Lapidaria definizione dell’amore di Schopenhauer: “due infelicità che si incontrano, due infelicità che si scambiano, e una terza infelicità che si prepara”.

IL PROCESSO DI LIBERAZIONE
L’uomo, essendo dotato di coscienza, era l’essere che soffriva di più del suo destino di dolore e sofferenza e, in quanto capace di staccarsi dal presente, proiettava la sua condizione anche verso il passato (nostalgia, malinconia) e il futuro (paura, incertezza, attesa).
Tuttavia proprio quella presa di coscienza del proprio destino che aumentava le sofferenze dell’uomo era il primo passo nel cammino di liberazione dal dolore: la stessa filosofia, in quanto svelava l’essenza metafisica delle cose, poteva offrire gli strumenti per un possibile superamento della voluntas.
Occorreva dunque ricercare e mettere in atto esperienze che bloccassero la voluntas, contrapponendovi quindi una noluntas (= non volere).
Schopenhauer fu contrario al suicidio poichè si presentava come un atto individuale egoistico (il suicida desiderava semplicemente per sé una vita migliore) che non sopprimeva la voluntas ma ne rimaneva prigioniero (il suicida era schiavo del proprio egoismo, quindi schiavo della voluntas, che si oggettivava dal suo egoismo). In ogni caso, sopprimendo la propria esistenza individuale, il suicida lasciava intatto il suo archetipo (= la vita umana) nel mondo, che, pur morendo in un individuo, rinasceva in mille altri.
Occorreva invece trovare qualcosa che fosse in grado in qualche modo di portare fuori dalla voluntas metafisica: tre tappe progressive (arte, etica ed ascesi).

ARTE
1^ forma di negazione della voluntas poichè si realizzava una sorta di sospensione del desiderio di vita.
Schopenhauer si allontanò da Kant (il giudizio estetico non può avere carattere conoscitivo perché non è un giudizio sintetico a priori), e si avvicinò invece alla teorie idealistico-romantiche di Schelling (tramite la facoltà intuitiva che genera l’arte e implica la sintesi di sensibilità, immaginazione e intelletto, è possibile cogliere l’essenza profonda della realtà).
Infatti, nel godimento estetico di un oggetto bello, l’uomo non si fermava a considerare soltanto agli aspetti sensibili dell’oggetto stesso, ma arrivava a cogliere il modello ideale, eterno ed immutabile, che vi si celava dietro: l’arte era appunto contemplazione e riproduzione di questo contenuto ideale.
Per potersi elevare a tale livello superiore l’individuo doveva però staccarsi dal flusso delle passioni, realizzando così una sospensione del divenire spazio-temporale.
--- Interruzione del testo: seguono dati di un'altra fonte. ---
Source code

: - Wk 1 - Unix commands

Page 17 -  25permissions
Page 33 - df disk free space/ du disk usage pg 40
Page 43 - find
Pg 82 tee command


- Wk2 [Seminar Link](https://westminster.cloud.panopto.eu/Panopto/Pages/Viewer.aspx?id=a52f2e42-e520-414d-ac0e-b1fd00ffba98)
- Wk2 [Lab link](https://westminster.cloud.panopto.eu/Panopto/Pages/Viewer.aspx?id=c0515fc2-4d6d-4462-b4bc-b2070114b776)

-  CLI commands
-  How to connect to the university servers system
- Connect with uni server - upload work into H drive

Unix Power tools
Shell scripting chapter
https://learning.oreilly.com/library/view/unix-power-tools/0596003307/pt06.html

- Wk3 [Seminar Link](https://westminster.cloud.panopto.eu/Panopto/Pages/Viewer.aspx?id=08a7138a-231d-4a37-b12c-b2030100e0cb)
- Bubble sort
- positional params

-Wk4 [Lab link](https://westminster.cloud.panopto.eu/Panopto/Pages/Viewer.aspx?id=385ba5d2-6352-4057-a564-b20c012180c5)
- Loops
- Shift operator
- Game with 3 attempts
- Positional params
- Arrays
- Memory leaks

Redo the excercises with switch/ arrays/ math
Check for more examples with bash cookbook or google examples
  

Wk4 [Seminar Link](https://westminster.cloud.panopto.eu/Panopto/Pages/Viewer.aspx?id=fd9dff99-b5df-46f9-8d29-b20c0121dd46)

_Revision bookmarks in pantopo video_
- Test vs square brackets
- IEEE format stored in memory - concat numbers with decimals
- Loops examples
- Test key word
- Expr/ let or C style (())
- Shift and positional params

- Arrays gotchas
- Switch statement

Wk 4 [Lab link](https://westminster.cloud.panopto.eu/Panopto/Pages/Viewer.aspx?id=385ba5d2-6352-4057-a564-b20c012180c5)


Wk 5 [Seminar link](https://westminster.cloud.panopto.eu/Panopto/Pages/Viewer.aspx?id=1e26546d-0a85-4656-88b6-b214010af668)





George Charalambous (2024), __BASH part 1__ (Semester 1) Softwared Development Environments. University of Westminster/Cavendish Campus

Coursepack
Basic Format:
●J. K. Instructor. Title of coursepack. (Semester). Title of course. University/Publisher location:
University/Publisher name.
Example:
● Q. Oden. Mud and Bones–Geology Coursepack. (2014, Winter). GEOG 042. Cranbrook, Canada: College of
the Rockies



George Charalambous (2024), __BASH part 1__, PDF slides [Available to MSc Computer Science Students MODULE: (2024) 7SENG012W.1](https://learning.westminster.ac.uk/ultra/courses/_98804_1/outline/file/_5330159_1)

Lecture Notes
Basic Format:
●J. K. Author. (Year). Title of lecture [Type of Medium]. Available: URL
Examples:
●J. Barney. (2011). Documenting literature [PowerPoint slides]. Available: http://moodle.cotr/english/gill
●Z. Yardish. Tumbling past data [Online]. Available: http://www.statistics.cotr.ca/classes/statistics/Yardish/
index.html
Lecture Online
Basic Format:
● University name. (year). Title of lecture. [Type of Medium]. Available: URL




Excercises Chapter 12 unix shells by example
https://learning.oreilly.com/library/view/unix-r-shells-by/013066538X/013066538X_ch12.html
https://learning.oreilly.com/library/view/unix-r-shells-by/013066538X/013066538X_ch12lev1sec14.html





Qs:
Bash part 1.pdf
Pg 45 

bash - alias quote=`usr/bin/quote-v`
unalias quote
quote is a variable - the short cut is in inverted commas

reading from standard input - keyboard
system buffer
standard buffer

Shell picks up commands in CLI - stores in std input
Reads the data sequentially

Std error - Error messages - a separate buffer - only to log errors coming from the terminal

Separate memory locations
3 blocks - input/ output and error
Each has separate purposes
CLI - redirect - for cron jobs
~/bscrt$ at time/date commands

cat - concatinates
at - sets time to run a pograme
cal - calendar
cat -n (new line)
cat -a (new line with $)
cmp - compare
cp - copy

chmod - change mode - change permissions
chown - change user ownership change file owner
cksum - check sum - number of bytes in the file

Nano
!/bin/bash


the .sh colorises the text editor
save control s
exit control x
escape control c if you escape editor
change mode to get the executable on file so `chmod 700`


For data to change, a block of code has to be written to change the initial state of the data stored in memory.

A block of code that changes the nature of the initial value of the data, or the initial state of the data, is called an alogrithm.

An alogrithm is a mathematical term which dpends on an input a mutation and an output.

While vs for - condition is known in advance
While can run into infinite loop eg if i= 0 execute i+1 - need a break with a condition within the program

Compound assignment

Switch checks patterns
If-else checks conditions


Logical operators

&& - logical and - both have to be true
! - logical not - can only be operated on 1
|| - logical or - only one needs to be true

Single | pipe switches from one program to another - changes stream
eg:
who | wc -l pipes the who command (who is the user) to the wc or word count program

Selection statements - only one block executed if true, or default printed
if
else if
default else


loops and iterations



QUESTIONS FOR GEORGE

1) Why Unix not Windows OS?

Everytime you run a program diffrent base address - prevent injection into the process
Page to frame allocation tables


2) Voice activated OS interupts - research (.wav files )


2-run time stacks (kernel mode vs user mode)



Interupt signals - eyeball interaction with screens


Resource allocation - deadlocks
L’esperienza estetica pertanto costituiva un’interruzione del flusso vitale doloroso.
Schopenhauer descrisse anche una gerarchia delle forme artistiche: architettura, pittura, poesia e musica, la più elevata (ogni altra forma artistica coglieva e riproduceva soltanto i modelli ideali in cui la volontà si era oggettivata, la musica invece riproduceva direttamente il movimento interno dell’essenza della voluntas).
Tuttavia l’arte aveva il difetto di essere provvisoria (esperienza che si esauriva in breve tempo), e soltanto individuale (non sopprimeva l’egoismo e il dolore degli altri uomini), quindi era ancora una risposta inadeguata al problema della liberazione dalla voluntas: la bellezza era più una “consolazione della vita” che una vera e propria “liberazione dalla vita”.

ETICA
Poneva gli esseri umani in relazione con gli altri, era una possibilità di superare l’egoismo individuale.
Schopenhauer non si riferì alla sfera socio-politica hegeliana (= distinzione tra moralità ed eticità), ma considerò etica = solo moralità, ricerca interiore attraverso cui la coscienza si poneva di fronte al problema del bene (v. Kant). Schopenhauer tuttavia si oppose all’impostazione razionalistica dell’etica di Kant (ragion pura = essenza e origine della moralità dell’uomo) e sostenne che alla base del comportamento morale ci fosse un sentimento fondamentale (= pietà) che a sua volta si scindeva in due atteggiamenti o virtù: giustizia (= considerare gli altri uguali a noi stessi e a non fare del male al prossimo per ricavarne un vantaggio, poneva un freno al proprio egoismo) e carità (= sentimento etico più attivo, amore disinteressato ≠ erotico egoistico, somigliante all’agàpe dei cristiani, partecipandola dolore altrui non solo trattiene dal ledere l’altro ma spinge perfino ad aiutarlo).
Tuttavia anche la compassione era inadeguata poiché consisteva in un compatire, in un soffrire insieme agli altri: ma in questo modo ci si trovava ancora all’interno della volontà.

ASCESI
L’ascesi (= “allenamento”, tecnica di negazione della voluntas) era l’unica possibilità di uscire dalla vita.
L’ascesi cominciava quando l’uomo cessava di volere, esercitando la massima indifferenza per ogni cosa e finendo per provare orrore per la volontà di vivere che costituiva il nucleo del proprio essere. Il primo gradino dell’ascesi era la castità completa, seguivano poi povertà volontaria, digiuno, sacrificio (= mortificazione degli istinti) e nirvana (= “estinzione, spegnimento del soffio vitale, della brama”, portava alla completa negazione della voluntas, convertita in noluntas). Il nirvana era stato raggiunto solo da un ristretto numero di persone (santi, asceti, saggi), infatti presupponeva una lotta impari contro la radice della vita. Alla fine nel nirvana l’Io individuale tendeva a dissolversi nell’Io universale ed atemporale (= atman), che a sua volta s’identificava con il principio metafisico generale; questa sorta di visione non poteva essere considerata come conoscenza, in quanto veniva a mancare la distinzione tra soggetto ed oggetto: quindi era anche incomunicabile ad altri. Nei testi indù: nirvana = conoscenza per identità o realizzativa, proprio per distinguerlo dalle conoscenze razionali. Tuttavia l’esperienza del nulla andava intesa come raggiungimento di uno stato di beatitudine, come realizzazione della suprema liberazione dal negativo.